### [Source information]
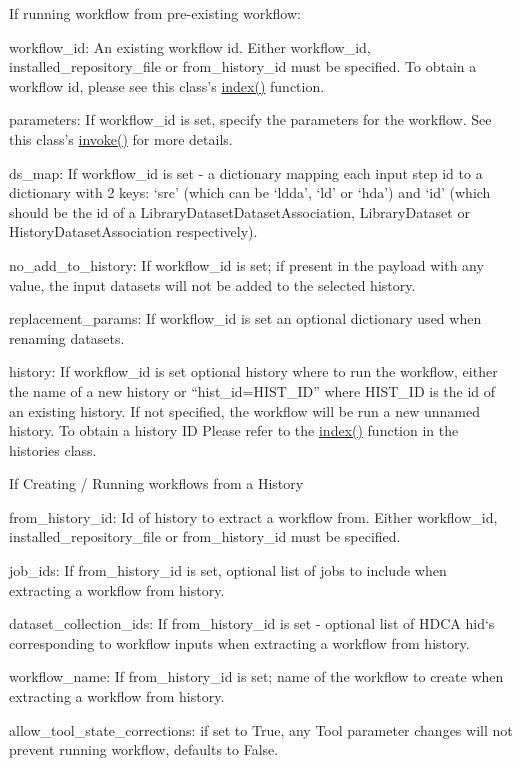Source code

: If running workflow from pre-\/existing workflow\-:
\begin{DoxyItemize}
\item workflow\-\_\-id\-: An existing workflow id. Either workflow\-\_\-id, installed\-\_\-repository\-\_\-file or from\-\_\-history\-\_\-id must be specified. To obtain a workflow id, please see this class's \hyperlink{classGalaxyWorkflows_a98191c8d0819151ed0e1fcf926edda93}{index()} function.
\item parameters\-: If workflow\-\_\-id is set, specify the parameters for the workflow. See this class's \hyperlink{classGalaxyWorkflows_ac2e76982f5666761dd1ed95654b57834}{invoke()} for more details.
\item ds\-\_\-map\-: If workflow\-\_\-id is set -\/ a dictionary mapping each input step id to a dictionary with 2 keys\-: ‘src’ (which can be ‘ldda’, ‘ld’ or ‘hda’) and ‘id’ (which should be the id of a Library\-Dataset\-Dataset\-Association, Library\-Dataset or History\-Dataset\-Association respectively).
\item no\-\_\-add\-\_\-to\-\_\-history\-: If workflow\-\_\-id is set; if present in the payload with any value, the input datasets will not be added to the selected history.
\item replacement\-\_\-params\-: If workflow\-\_\-id is set an optional dictionary used when renaming datasets.
\item history\-: If workflow\-\_\-id is set optional history where to run the workflow, either the name of a new history or “hist\-\_\-id=H\-I\-S\-T\-\_\-\-I\-D” where H\-I\-S\-T\-\_\-\-I\-D is the id of an existing history. If not specified, the workflow will be run a new unnamed history. To obtain a history I\-D Please refer to the \hyperlink{classGalaxyWorkflows_a98191c8d0819151ed0e1fcf926edda93}{index()} function in the histories class.
\end{DoxyItemize}

If Creating / Running workflows from a History
\begin{DoxyItemize}
\item from\-\_\-history\-\_\-id\-: Id of history to extract a workflow from. Either workflow\-\_\-id, installed\-\_\-repository\-\_\-file or from\-\_\-history\-\_\-id must be specified.
\item job\-\_\-ids\-: If from\-\_\-history\-\_\-id is set, optional list of jobs to include when extracting a workflow from history.
\item dataset\-\_\-collection\-\_\-ids\-: If from\-\_\-history\-\_\-id is set -\/ optional list of H\-D\-C\-A hid`s corresponding to workflow inputs when extracting a workflow from history.
\item workflow\-\_\-name\-: If from\-\_\-history\-\_\-id is set; name of the workflow to create when extracting a workflow from history.
\item allow\-\_\-tool\-\_\-state\-\_\-corrections\-: if set to True, any Tool parameter changes will not prevent running workflow, defaults to False.
\end{DoxyItemize}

### [Description of the task]
Starting with the first line of the records above and stopping after the line containing "inputs when extracting a workflow from history.", repeat every line exactly and leave out the pictures.

### [Expected answer]
Source code

: If running workflow from pre-\/existing workflow\-:
\begin{DoxyItemize}
\item workflow\-\_\-id\-: An existing workflow id. Either workflow\-\_\-id, installed\-\_\-repository\-\_\-file or from\-\_\-history\-\_\-id must be specified. To obtain a workflow id, please see this class's \hyperlink{classGalaxyWorkflows_a98191c8d0819151ed0e1fcf926edda93}{index()} function.
\item parameters\-: If workflow\-\_\-id is set, specify the parameters for the workflow. See this class's \hyperlink{classGalaxyWorkflows_ac2e76982f5666761dd1ed95654b57834}{invoke()} for more details.
\item ds\-\_\-map\-: If workflow\-\_\-id is set -\/ a dictionary mapping each input step id to a dictionary with 2 keys\-: ‘src’ (which can be ‘ldda’, ‘ld’ or ‘hda’) and ‘id’ (which should be the id of a Library\-Dataset\-Dataset\-Association, Library\-Dataset or History\-Dataset\-Association respectively).
\item no\-\_\-add\-\_\-to\-\_\-history\-: If workflow\-\_\-id is set; if present in the payload with any value, the input datasets will not be added to the selected history.
\item replacement\-\_\-params\-: If workflow\-\_\-id is set an optional dictionary used when renaming datasets.
\item history\-: If workflow\-\_\-id is set optional history where to run the workflow, either the name of a new history or “hist\-\_\-id=H\-I\-S\-T\-\_\-\-I\-D” where H\-I\-S\-T\-\_\-\-I\-D is the id of an existing history. If not specified, the workflow will be run a new unnamed history. To obtain a history I\-D Please refer to the \hyperlink{classGalaxyWorkflows_a98191c8d0819151ed0e1fcf926edda93}{index()} function in the histories class.
\end{DoxyItemize}

If Creating / Running workflows from a History
\begin{DoxyItemize}
\item from\-\_\-history\-\_\-id\-: Id of history to extract a workflow from. Either workflow\-\_\-id, installed\-\_\-repository\-\_\-file or from\-\_\-history\-\_\-id must be specified.
\item job\-\_\-ids\-: If from\-\_\-history\-\_\-id is set, optional list of jobs to include when extracting a workflow from history.
\item dataset\-\_\-collection\-\_\-ids\-: If from\-\_\-history\-\_\-id is set -\/ optional list of H\-D\-C\-A hid`s corresponding to workflow inputs when extracting a workflow from history.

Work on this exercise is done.